John grew up on the family land outside Murfreesboro. The process by which he became a blacksmith apprentice, and where he did so, is a mystery. Becoming a smith required many years of careful study and dedication. In the 1800s, master blacksmiths who had worked in the trade most of their lives took young apprentices into their homes and workshops. Apprentices would be educated, fed, and clothed in exchange for assisting master blacksmiths in their shops and learning alongside them.

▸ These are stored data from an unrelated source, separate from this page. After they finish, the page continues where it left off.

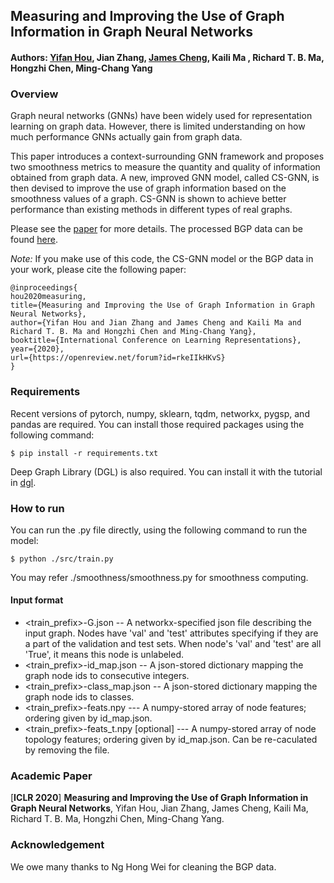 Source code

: ## Measuring and Improving the Use of Graph Information in Graph Neural Networks

#### Authors: [Yifan Hou](https://yifan-h.github.io/), Jian Zhang, [James Cheng](https://www.cse.cuhk.edu.hk/~jcheng/), Kaili Ma , Richard T. B. Ma, Hongzhi Chen, Ming-Chang Yang

### Overview

Graph neural networks (GNNs) have been widely used for representation learning on graph data. However, there is limited understanding on how much performance GNNs actually gain from graph data. 

This paper introduces a context-surrounding GNN framework and proposes two smoothness metrics to measure the quantity and quality of information obtained from graph data. A new, improved GNN model, called CS-GNN, is then devised to improve the use of graph information based on the smoothness values of a graph. CS-GNN is shown to achieve better performance than existing methods in different types of real graphs. 

Please see the [paper](https://openreview.net/forum?id=rkeIIkHKvS) for more details. The processed BGP data can be found [here](https://drive.google.com/open?id=1EPFeWhpMBr9Vg7asRR7oLofLwDhqJI6d).

*Note:* If you make use of this code, the CS-GNN model or the BGP data in your work, please cite the following paper:

    @inproceedings{
    hou2020measuring,
    title={Measuring and Improving the Use of Graph Information in Graph Neural Networks},
    author={Yifan Hou and Jian Zhang and James Cheng and Kaili Ma and Richard T. B. Ma and Hongzhi Chen and Ming-Chang Yang},
    booktitle={International Conference on Learning Representations},
    year={2020},
    url={https://openreview.net/forum?id=rkeIIkHKvS}
    }

### Requirements

Recent versions of pytorch, numpy, sklearn, tqdm, networkx, pygsp, and pandas are required. You can install those required packages using the following command:

	$ pip install -r requirements.txt

Deep Graph Library (DGL) is also required. You can install it with the tutorial in [dgl](https://docs.dgl.ai/install/index.html).

### How to run

You can run the .py file directly, using the following command to run the model:

	$ python ./src/train.py

You may refer ./smoothness/smoothness.py for smoothness computing.

#### Input format

* <train_prefix>-G.json -- A networkx-specified json file describing the input graph. Nodes have 'val' and 'test' attributes specifying if they are a part of the validation and test sets. When node's 'val' and 'test' are all 'True', it means this node is unlabeled.
* <train_prefix>-id_map.json -- A json-stored dictionary mapping the graph node ids to consecutive integers.
* <train_prefix>-class_map.json -- A json-stored dictionary mapping the graph node ids to classes.
* <train_prefix>-feats.npy --- A numpy-stored array of node features; ordering given by id_map.json.
* <train_prefix>-feats_t.npy [optional] --- A numpy-stored array of node topology features; ordering given by id_map.json. Can be re-caculated by removing the file.

### Academic Paper

[**ICLR 2020**] **Measuring and Improving the Use of Graph Information in Graph Neural Networks**, Yifan Hou, Jian Zhang, James Cheng, Kaili Ma, Richard T. B. Ma, Hongzhi Chen, Ming-Chang Yang.

### Acknowledgement
We owe many thanks to Ng Hong Wei for cleaning the BGP data.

Most apprentices during this time worked under a contract or learned from relatives skilled in the trade. But there are no clear candidates for blacksmith-relatives for John. Neither John’s nor Emma’s families seem to have included any blacksmiths. (There were two brothers named Baker (John and Charles) who had a shop in Clarksville from at least 1875 until it closed (after a bad fire) in 1882. But that was long before John was ready to apprentice and, besides, there is no evidence of a relationship to John or his father. Interestingly, when John started his first shop in 1894, it was in the same place as the Baker Brothers had worked a decade before.)
So presumably John apprenticed outside the family. In Murfreesboro, there were two or three possible places in town to do so. But at the time John would have apprenticed there was a very busy carriage-making industry in Clarksville, and so it is likely he apprenticed there. Based on his early work life, John seemed to have specialized in building and repairing horse-drawn carriages.